(Input data)

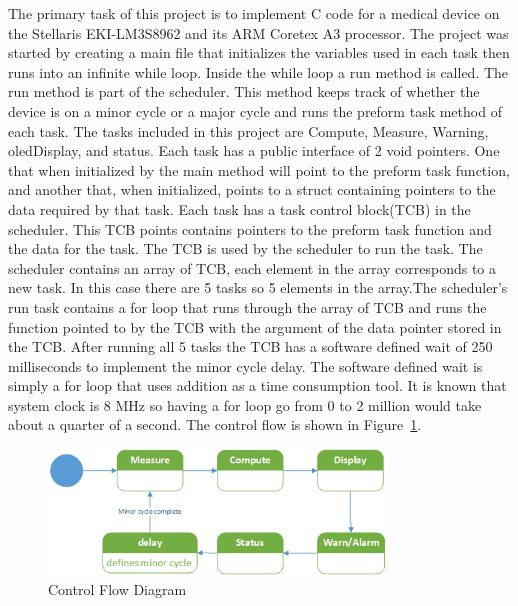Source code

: \documentclass[12pt]{article} %
\begin{document}
The primary task of this project is to implement C code for a medical device on
the Stellaris EKI-LM3S8962 and its ARM Coretex A3 processor. The project was
started by creating a main file that initializes the variables used in each
task then runs into an infinite while loop. Inside the while loop a run method
is called. The run method is part of the scheduler. This method keeps track of
whether the device is on a minor cycle or a major cycle and runs the preform
task method of each task. The tasks included in this project are Compute,
Measure, Warning, oledDisplay, and status. Each task has a public interface of
2 void pointers. One that when initialized by the main method will point to the
preform task function, and another that, when initialized, points to a struct
containing pointers to the data required by that task. Each task has a task
control block(TCB) in the scheduler. This TCB points contains pointers to the
preform task function and the data for the task. The TCB is used by the
scheduler to run the task. The scheduler contains an array of TCB, each element
in the array corresponds to a new task. In this case there are 5 tasks so 5
elements in the array.The scheduler's run task contains a for loop that runs
through the array of TCB and runs the function pointed to by the TCB with the
argument of the data pointer stored in the TCB. After running all 5 tasks the
TCB has a software defined wait of 250 milliseconds to implement the minor
cycle delay. The software defined wait is simply a for loop that uses addition
as a time consumption tool. It is known that system clock is 8 MHz so having a
for loop go from 0 to 2 million would take about a quarter of a second. The
control flow is shown in Figure~\ref{fig:Control}. 

\begin{figure}[h]
    \centering
    \includegraphics[width=0.8\textwidth]{../design/Control_state_diagram.png}
    \caption{Control Flow Diagram}
    \label{fig:Control}
\end{figure}
\end{document}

(End Input data)

Output all data exactly, omitting images.

Source code

: \documentclass[12pt]{article} %
\begin{document}
The primary task of this project is to implement C code for a medical device on
the Stellaris EKI-LM3S8962 and its ARM Coretex A3 processor. The project was
started by creating a main file that initializes the variables used in each
task then runs into an infinite while loop. Inside the while loop a run method
is called. The run method is part of the scheduler. This method keeps track of
whether the device is on a minor cycle or a major cycle and runs the preform
task method of each task. The tasks included in this project are Compute,
Measure, Warning, oledDisplay, and status. Each task has a public interface of
2 void pointers. One that when initialized by the main method will point to the
preform task function, and another that, when initialized, points to a struct
containing pointers to the data required by that task. Each task has a task
control block(TCB) in the scheduler. This TCB points contains pointers to the
preform task function and the data for the task. The TCB is used by the
scheduler to run the task. The scheduler contains an array of TCB, each element
in the array corresponds to a new task. In this case there are 5 tasks so 5
elements in the array.The scheduler's run task contains a for loop that runs
through the array of TCB and runs the function pointed to by the TCB with the
argument of the data pointer stored in the TCB. After running all 5 tasks the
TCB has a software defined wait of 250 milliseconds to implement the minor
cycle delay. The software defined wait is simply a for loop that uses addition
as a time consumption tool. It is known that system clock is 8 MHz so having a
for loop go from 0 to 2 million would take about a quarter of a second. The
control flow is shown in Figure~\ref{fig:Control}. 

\begin{figure}[h]
    \centering
    \includegraphics[width=0.8\textwidth]{../design/Control_state_diagram.png}
    \caption{Control Flow Diagram}
    \label{fig:Control}
\end{figure}
\end{document}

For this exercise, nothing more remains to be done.